Last week, I had the good fortune to see a presentation given by Ms. Josefina Vazquez Mota, who was the 2012 presidential candidate of the National Action Party in Mexico.
Ms. Mota won her party’s primary election last February, winning grassroots support to beat Enrique Peña Nieto of the Institutional Revolutionary Party. Despite an overhaul of her campaign team, divisions within the party were one of the main reasons for her loss to Nieto.
Notably, Ms. Vazquez Mota has declared that she will not negotiate with organized crime gangs. In line with her party’s position, she opposes abortion but does not support the “criminalization” of women who seek abortion services.
On the difficulties of her campaign:
On one of her visits to Tamaulipas, one of first the states she won, state authorities warned her not to go due to the level of violence. But that was the very reason, she said, that she felt she had to go. She also pointed out that “every time a woman gets told no, it’s likely that she’ll go do exactly what she’s told not to do.” A group traveling to meet her there was threatened by local crime rings and forced to get off their bus. They continued their journey by foot.
On party politics:
In response to a question about the divisions within her party, she shared that former President Vicente Fox of the National Action Party notified her that he withdrew his support for her candidacy the night before one of the major presidential debates.
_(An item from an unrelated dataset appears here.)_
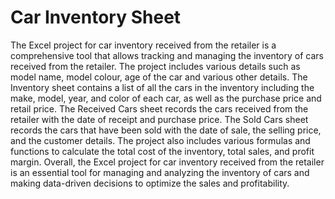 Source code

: # Car Inventory Sheet
The Excel project for car inventory received from the retailer is a comprehensive tool that allows tracking and managing the inventory of cars received from the retailer. The project includes various details such as model name, model colour, age of the car and various other details. The Inventory sheet contains a list of all the cars in the inventory including the make, model, year, and color of each car, as well as the purchase price and retail price. The Received Cars sheet records the cars received from the retailer with the date of receipt and purchase price. The Sold Cars sheet records the cars that have been sold with the date of sale, the selling price, and the customer details. The project also includes various formulas and functions to calculate the total cost of the inventory, total sales, and profit margin. Overall, the Excel project for car inventory received from the retailer is an essential tool for managing and analyzing the inventory of cars and making data-driven decisions to optimize the sales and profitability.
She elaborated that this was his personal decision, but did not go into the details.
On fiscal reforms:
She will support any educational and economic reform that is recognized as beneficial, but there must be a dialogue to criticize such policies as well. She criticized her opponent Enrique Peña Nieto and other politicians of the PRI for failing to disclose the specifics of their public assets.
Vazquez Mota believes that there must be a two-pronged solution to the violence in Mexico.
“Silence worries me,” she declared. She continued to explain that prevention was an important step, which would be achieved through education and reconstructing family values. When she was the Secretary of Education, she was shocked to find that subjects like civics and ethics were banned from primary and secondary schools. According to Ms. Mota, developing a stronger justice system is of course, also key. Because of rampant corruption and impunity of organized criminals, there is no such thing as equality before the law.
Although she’s not running in the next presidential elections, she’s still working to strengthen the National Action Party.